In diesem Statement zeigt sich aber auch eine Konfliktlinie, die auch heute noch gelegentlich Diskussionen über das Theater für junges Publikum bestimmen: Das Verhältnis von Kunst und Pädagogik, das sich insbesondere in der künstlerischen Haltung der Macher*innen zum jungen Publikum zeigt. In den Diskursen der letzten drei Jahrzehnte ist dabei immer wieder von einer Emanzipation vom Pädagogischen die Rede, also die Überwindung des vermeintlich Lehrhaften durch die Kunst. Bei dem Festival 1991 war damit vor allem die Überwindung des emanzipatorischen Kinder- und Jugendtheaters gemeint, aus dem sich seit den 1970er Jahren in der alten Bundesrepublik überhaupt erst das Verständnis eines modernen Theaters für Kinder und Jugendliche entwickelt hatte.

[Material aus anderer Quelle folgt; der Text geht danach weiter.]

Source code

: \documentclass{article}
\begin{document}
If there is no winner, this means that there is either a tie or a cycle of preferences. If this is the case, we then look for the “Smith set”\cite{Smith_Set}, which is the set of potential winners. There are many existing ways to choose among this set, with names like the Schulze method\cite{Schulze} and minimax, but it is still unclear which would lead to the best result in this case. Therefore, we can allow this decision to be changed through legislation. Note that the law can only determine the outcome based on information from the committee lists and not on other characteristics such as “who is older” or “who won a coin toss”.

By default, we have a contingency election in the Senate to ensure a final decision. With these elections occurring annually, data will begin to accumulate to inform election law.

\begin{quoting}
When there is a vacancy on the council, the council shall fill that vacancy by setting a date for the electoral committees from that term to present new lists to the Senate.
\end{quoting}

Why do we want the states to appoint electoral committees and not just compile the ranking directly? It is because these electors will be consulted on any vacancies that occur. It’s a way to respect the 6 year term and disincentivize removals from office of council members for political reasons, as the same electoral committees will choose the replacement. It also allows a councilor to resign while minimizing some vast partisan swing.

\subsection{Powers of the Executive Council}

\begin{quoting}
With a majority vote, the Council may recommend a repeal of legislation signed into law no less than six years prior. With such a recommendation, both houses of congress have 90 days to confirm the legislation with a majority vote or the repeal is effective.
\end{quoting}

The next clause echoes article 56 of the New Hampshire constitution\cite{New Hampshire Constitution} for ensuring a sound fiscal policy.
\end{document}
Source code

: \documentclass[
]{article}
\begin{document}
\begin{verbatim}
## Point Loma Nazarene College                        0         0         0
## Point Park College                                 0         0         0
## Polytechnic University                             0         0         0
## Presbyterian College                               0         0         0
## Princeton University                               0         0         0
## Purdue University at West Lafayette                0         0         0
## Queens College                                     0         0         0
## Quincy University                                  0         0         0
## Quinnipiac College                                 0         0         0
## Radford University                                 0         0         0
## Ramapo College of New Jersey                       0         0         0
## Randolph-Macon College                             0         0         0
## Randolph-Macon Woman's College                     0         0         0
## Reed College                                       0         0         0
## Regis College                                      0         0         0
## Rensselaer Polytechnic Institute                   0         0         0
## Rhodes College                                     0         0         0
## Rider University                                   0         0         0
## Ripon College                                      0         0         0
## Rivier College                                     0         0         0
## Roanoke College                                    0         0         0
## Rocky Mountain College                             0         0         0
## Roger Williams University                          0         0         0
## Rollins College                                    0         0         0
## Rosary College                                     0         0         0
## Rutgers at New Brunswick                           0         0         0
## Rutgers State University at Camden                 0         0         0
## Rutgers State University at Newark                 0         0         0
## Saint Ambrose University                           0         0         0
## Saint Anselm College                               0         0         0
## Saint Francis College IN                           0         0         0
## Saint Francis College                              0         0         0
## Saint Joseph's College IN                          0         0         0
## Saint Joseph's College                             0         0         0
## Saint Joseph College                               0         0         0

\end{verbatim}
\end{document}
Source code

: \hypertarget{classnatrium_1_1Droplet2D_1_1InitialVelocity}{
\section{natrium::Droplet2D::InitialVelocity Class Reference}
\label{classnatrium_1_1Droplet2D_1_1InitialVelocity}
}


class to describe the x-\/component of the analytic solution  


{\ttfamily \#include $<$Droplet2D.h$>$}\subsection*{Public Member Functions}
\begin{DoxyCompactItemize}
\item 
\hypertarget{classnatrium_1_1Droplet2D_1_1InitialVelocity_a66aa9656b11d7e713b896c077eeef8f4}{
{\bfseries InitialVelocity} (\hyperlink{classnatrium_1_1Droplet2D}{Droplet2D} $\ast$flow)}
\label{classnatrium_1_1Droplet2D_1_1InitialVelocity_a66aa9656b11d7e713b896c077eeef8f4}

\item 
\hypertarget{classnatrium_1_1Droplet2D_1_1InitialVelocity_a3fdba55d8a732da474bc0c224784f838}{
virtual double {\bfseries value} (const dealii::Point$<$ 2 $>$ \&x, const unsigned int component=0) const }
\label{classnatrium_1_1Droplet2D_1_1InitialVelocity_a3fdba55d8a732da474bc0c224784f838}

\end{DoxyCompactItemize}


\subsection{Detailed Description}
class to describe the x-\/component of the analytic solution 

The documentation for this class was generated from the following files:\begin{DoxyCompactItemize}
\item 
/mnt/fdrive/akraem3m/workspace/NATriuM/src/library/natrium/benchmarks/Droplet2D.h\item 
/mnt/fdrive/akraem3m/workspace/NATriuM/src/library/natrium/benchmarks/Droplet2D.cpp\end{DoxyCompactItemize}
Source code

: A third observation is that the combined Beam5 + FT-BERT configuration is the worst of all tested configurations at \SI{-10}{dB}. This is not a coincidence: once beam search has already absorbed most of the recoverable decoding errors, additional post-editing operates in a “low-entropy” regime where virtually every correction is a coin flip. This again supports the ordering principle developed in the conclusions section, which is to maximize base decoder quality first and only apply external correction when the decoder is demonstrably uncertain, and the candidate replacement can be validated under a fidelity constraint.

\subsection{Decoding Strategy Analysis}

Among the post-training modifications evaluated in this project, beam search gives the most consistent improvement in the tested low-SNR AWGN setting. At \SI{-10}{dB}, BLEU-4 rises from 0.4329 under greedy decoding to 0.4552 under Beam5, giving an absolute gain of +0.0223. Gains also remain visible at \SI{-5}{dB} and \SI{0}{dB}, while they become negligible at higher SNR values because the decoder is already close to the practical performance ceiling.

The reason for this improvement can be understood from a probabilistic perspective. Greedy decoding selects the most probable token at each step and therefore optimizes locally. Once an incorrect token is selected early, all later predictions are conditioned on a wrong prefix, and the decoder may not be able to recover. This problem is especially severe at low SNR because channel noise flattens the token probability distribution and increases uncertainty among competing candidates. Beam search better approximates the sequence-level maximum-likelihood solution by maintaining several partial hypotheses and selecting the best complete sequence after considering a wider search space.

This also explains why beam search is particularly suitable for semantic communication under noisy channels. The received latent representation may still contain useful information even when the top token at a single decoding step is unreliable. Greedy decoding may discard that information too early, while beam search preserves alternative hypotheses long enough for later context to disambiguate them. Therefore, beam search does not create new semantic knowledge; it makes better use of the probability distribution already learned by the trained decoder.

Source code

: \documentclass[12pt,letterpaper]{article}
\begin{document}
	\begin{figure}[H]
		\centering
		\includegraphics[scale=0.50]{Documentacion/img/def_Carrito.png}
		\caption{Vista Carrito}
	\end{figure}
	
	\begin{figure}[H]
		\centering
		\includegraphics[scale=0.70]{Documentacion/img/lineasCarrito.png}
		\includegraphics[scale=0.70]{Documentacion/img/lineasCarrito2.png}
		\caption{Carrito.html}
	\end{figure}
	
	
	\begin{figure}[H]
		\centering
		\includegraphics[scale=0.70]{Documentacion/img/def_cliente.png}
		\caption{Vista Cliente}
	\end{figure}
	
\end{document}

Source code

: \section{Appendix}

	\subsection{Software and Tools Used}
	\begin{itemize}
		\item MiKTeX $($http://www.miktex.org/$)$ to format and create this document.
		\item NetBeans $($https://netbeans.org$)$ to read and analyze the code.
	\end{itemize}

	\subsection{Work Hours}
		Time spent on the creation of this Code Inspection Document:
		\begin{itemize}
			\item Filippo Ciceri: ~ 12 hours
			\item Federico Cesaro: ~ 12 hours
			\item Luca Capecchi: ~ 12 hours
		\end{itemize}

Dabei setzte man den aufklärerischen Impetus dieses Theaters mit pädagogischer Didaktik gleich und verkannte die Tatsache, dass jegliches Theatererlebnis eine Anregung zum Nachdenken beinhaltet und die Kunst, insbesondere die des Theaters für Kinder und Jugendliche, nicht als Selbstzweck existiert. Dabei ist die gesellschaftliche Unangepasstheit, die dem emanzipatorischen Theater mit seiner Kunst erst zum Durchbruch verholfen hat, auch heute noch ein Grundpfeiler des Selbstverständnisses der Theatermacher*innen, die in ihrer Kunst Fragen an die Welt, wie sie ist, stellen und gesellschaftliche Utopien formulieren.
»Kinder- und Jugendtheater muss unruhig machen und darf nicht zufrieden stellen. Es muss zum Denken bringen, wütend machen, Lust machen, zum Lachen und Weinen bringen, zum Sprechen bringen, Mut machen (auch verzweifelten) zum Träumen bringen – aber nicht zum Weg-Träumen, sondern zum Hin-Träumen –, es muss Hunger machen auf die Verwirklichung der Träume.« 1
Zum Selbstverständnis der Macher*innen gehört auch, damals wie heute, dass das Theater für junges Publikum einen Bezug zur Lebenswelt von Kindern und Jugendlichen haben muss. Das lässt sich über die Jahre an den Themen der zu AUGENBLICK MAL! eingeladenen Inszenierungen ablesen. Neben jeweils aktuellen gesellschaftlich relevanten Themen, die über die drei Jahrzehnte Kindheit und Jugend im Wandel reflektieren ziehen sich als Konstante universelle Themen durch die Programme der Festivals: Träume, Ängste und Sehnsüchte, Fragen nach Identität, dem Sinn des Lebens und dem Glück, Tod, Liebe und Gewalt. An der Wahl der Themen zeigt sich, dass die Theatermacher*innen Kindheit und Jugend nicht als vom gesellschaftlichen Leben abgetrennte Sphären begreifen, sondern sie nehmen die Kinder und Jugendlichen als selbstbewusste Beteiligte an diesem Leben ernst und entwickeln ihre Kunst in der kritischen Auseinandersetzung mit ihrer Lebenswelt.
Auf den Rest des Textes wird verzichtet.